Input data |

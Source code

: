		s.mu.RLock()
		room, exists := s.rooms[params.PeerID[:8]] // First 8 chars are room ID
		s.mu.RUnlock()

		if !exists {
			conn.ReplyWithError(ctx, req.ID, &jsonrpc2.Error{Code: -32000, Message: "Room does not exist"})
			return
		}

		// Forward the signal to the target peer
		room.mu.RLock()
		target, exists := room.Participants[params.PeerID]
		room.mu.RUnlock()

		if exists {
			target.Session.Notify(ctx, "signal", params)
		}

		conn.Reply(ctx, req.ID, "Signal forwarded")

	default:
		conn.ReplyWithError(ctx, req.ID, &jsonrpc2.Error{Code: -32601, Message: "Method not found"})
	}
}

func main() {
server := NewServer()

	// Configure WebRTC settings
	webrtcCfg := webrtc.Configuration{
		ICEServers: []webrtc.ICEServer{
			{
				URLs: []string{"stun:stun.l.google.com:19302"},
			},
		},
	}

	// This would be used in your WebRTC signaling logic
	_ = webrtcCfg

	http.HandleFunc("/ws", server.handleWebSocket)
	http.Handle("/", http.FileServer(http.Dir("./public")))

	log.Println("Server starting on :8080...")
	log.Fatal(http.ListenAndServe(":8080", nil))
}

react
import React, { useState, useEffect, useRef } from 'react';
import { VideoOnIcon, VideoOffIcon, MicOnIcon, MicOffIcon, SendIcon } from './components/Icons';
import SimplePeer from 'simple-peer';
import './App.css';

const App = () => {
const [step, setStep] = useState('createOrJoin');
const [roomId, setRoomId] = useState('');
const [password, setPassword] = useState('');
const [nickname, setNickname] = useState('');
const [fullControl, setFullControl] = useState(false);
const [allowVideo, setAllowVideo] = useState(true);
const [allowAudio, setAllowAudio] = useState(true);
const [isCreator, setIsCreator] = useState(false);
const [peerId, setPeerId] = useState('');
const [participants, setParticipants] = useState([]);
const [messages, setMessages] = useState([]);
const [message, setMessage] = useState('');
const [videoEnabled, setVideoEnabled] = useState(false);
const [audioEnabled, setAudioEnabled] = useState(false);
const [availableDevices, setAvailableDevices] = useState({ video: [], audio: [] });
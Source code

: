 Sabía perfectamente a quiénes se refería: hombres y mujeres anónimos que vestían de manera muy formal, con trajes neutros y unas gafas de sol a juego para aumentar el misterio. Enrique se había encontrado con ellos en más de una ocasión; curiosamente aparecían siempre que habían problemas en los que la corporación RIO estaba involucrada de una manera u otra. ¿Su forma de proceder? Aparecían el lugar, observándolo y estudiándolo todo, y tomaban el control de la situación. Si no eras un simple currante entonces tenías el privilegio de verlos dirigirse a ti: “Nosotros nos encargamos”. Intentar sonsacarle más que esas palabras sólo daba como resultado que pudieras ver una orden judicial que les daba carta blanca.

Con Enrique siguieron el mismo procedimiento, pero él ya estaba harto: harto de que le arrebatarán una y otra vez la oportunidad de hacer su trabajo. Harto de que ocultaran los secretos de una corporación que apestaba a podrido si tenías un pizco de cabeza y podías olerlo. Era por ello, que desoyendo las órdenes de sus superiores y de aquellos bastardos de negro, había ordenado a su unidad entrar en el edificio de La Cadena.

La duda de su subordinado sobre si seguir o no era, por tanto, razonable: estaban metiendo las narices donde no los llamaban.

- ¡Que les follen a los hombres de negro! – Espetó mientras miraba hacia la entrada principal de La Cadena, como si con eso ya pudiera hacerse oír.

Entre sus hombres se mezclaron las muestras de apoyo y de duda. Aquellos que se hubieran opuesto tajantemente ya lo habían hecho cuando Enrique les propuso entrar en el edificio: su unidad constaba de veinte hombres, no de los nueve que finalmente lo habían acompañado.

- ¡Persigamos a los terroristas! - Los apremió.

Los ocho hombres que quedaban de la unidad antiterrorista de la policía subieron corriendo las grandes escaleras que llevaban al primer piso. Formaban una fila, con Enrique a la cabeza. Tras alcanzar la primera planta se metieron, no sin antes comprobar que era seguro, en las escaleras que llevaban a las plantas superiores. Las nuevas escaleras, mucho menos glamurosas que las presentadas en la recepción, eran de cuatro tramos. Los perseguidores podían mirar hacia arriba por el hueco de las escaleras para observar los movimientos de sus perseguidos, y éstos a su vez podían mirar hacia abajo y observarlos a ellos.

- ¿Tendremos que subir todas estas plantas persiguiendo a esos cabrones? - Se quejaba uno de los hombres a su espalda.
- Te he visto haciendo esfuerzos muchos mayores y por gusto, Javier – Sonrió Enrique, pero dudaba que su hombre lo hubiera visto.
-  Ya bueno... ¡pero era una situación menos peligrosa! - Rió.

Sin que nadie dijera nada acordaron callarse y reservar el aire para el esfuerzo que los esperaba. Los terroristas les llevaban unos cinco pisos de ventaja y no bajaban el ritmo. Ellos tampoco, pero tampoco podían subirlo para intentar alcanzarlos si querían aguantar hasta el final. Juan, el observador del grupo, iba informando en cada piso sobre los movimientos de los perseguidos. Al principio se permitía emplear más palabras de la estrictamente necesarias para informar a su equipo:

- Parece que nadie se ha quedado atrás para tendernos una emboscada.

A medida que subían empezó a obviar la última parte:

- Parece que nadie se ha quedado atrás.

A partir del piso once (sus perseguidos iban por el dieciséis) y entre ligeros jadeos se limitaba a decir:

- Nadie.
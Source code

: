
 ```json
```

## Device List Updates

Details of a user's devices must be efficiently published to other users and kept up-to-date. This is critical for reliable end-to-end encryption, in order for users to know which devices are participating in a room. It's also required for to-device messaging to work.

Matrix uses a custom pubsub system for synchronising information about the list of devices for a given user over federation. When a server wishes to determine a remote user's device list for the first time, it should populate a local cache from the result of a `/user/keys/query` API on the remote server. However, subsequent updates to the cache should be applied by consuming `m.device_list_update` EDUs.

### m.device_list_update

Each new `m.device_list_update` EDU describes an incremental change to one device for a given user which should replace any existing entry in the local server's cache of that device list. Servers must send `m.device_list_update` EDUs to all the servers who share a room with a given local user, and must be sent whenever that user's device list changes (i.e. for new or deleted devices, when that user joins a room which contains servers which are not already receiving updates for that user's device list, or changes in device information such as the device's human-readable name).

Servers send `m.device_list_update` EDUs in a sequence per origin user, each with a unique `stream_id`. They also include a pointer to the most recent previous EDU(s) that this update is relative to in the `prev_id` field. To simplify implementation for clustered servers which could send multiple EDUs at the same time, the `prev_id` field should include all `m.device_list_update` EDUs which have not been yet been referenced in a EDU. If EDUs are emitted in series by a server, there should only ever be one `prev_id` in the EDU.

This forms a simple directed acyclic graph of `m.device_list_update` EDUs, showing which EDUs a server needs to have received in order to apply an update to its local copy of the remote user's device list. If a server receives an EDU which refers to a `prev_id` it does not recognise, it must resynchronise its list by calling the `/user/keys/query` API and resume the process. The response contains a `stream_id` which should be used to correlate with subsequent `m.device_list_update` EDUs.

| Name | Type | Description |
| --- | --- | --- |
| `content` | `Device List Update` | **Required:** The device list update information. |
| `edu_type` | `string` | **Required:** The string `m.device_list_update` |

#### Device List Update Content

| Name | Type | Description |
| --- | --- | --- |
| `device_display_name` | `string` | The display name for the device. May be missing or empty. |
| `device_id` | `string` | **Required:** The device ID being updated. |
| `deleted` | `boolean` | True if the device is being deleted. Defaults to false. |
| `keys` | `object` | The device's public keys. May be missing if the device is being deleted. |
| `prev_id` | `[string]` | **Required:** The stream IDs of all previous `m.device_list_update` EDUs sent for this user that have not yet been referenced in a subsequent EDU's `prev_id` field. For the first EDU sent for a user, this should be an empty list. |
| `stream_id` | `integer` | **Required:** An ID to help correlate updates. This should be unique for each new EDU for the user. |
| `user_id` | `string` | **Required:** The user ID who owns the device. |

Problem to solve | Your answer should consist solely of the lines above from the line with "useState, useEffect, useRef" to the line with "const App = ()", both included, reproduced exactly.

Result of this task |
import React, { useState, useEffect, useRef } from 'react';
import { VideoOnIcon, VideoOffIcon, MicOnIcon, MicOffIcon, SendIcon } from './components/Icons';
import SimplePeer from 'simple-peer';
import './App.css';

const App = () => {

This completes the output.